▶ _Prompt_
Below are the entries. Transcribe exactly the lines from the one with "бы сопровождающими пришествие." through the one with "Центра, Вечного Сына.", ends included, and leave out all others.

Records for the exercise START

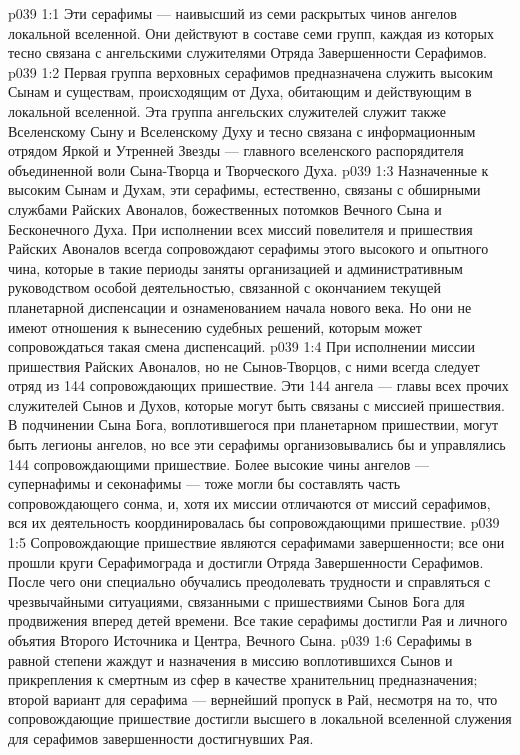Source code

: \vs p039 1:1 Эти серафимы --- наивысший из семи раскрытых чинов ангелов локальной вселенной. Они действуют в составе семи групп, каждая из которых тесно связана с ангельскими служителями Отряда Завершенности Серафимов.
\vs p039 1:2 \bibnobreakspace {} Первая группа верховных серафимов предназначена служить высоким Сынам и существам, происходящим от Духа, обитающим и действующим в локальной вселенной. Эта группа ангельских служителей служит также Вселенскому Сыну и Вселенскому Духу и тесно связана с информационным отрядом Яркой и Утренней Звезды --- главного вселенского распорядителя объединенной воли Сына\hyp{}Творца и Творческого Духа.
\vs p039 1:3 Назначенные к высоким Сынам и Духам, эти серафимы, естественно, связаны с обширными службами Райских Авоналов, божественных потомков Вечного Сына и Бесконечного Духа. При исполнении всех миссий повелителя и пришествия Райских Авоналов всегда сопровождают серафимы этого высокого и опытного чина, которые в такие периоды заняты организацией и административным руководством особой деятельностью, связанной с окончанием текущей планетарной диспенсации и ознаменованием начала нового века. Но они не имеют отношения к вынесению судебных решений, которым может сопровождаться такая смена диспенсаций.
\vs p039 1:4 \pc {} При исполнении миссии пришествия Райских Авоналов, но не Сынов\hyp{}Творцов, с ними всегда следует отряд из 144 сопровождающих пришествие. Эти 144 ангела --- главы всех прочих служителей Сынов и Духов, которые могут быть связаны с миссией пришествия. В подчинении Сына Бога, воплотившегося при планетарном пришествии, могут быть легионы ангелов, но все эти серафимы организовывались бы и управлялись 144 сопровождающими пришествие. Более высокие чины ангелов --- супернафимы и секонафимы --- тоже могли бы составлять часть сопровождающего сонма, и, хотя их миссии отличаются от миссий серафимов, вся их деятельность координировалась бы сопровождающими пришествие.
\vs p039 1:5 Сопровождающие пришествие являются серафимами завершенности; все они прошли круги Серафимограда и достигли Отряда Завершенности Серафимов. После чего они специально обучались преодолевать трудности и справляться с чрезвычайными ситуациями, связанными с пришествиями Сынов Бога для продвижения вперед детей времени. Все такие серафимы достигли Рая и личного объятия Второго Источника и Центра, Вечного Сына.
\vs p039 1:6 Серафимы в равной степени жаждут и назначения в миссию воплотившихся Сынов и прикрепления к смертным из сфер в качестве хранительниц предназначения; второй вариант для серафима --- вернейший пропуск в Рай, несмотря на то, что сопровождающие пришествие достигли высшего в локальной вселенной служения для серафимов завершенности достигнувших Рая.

Records for the exercise END
Records for the exercise START

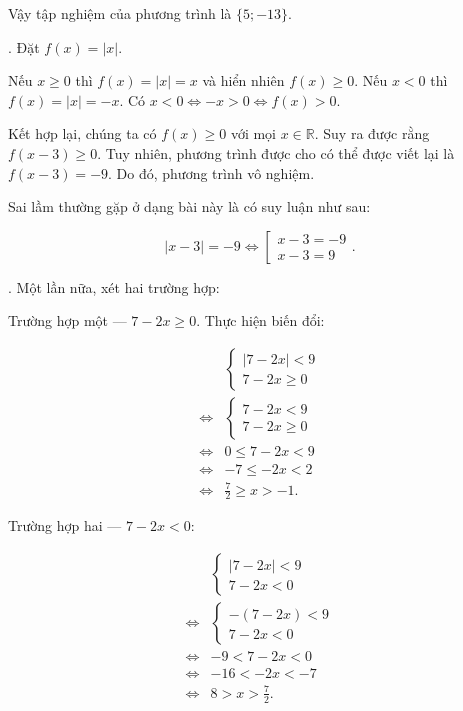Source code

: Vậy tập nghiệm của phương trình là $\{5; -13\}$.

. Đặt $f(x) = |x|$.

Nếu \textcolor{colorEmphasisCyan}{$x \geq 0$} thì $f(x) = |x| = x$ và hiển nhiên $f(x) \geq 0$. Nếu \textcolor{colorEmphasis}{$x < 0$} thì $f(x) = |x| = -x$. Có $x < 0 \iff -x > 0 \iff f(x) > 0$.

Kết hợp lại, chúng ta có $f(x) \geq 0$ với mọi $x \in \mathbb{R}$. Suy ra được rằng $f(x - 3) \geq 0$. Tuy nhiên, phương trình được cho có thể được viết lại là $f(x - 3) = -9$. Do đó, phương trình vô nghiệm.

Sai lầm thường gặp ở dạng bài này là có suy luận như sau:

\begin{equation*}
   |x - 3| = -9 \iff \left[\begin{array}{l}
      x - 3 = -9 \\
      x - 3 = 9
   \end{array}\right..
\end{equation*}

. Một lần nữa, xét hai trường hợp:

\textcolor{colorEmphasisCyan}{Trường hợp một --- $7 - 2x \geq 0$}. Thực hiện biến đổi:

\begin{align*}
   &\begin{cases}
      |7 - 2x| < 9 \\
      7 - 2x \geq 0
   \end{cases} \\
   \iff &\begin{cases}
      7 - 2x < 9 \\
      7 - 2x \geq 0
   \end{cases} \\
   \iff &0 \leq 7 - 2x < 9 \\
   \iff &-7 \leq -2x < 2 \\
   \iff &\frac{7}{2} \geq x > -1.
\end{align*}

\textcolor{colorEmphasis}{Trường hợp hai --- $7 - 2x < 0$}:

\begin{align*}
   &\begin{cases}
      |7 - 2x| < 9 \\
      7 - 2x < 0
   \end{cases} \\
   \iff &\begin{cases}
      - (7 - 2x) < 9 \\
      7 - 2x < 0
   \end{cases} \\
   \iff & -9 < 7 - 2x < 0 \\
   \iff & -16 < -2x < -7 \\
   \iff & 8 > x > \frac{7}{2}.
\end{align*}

Records for the exercise END

▶ _Answer space_
\vs p039 1:4 \pc {} При исполнении миссии пришествия Райских Авоналов, но не Сынов\hyp{}Творцов, с ними всегда следует отряд из 144 сопровождающих пришествие. Эти 144 ангела --- главы всех прочих служителей Сынов и Духов, которые могут быть связаны с миссией пришествия. В подчинении Сына Бога, воплотившегося при планетарном пришествии, могут быть легионы ангелов, но все эти серафимы организовывались бы и управлялись 144 сопровождающими пришествие. Более высокие чины ангелов --- супернафимы и секонафимы --- тоже могли бы составлять часть сопровождающего сонма, и, хотя их миссии отличаются от миссий серафимов, вся их деятельность координировалась бы сопровождающими пришествие.
\vs p039 1:5 Сопровождающие пришествие являются серафимами завершенности; все они прошли круги Серафимограда и достигли Отряда Завершенности Серафимов. После чего они специально обучались преодолевать трудности и справляться с чрезвычайными ситуациями, связанными с пришествиями Сынов Бога для продвижения вперед детей времени. Все такие серафимы достигли Рая и личного объятия Второго Источника и Центра, Вечного Сына.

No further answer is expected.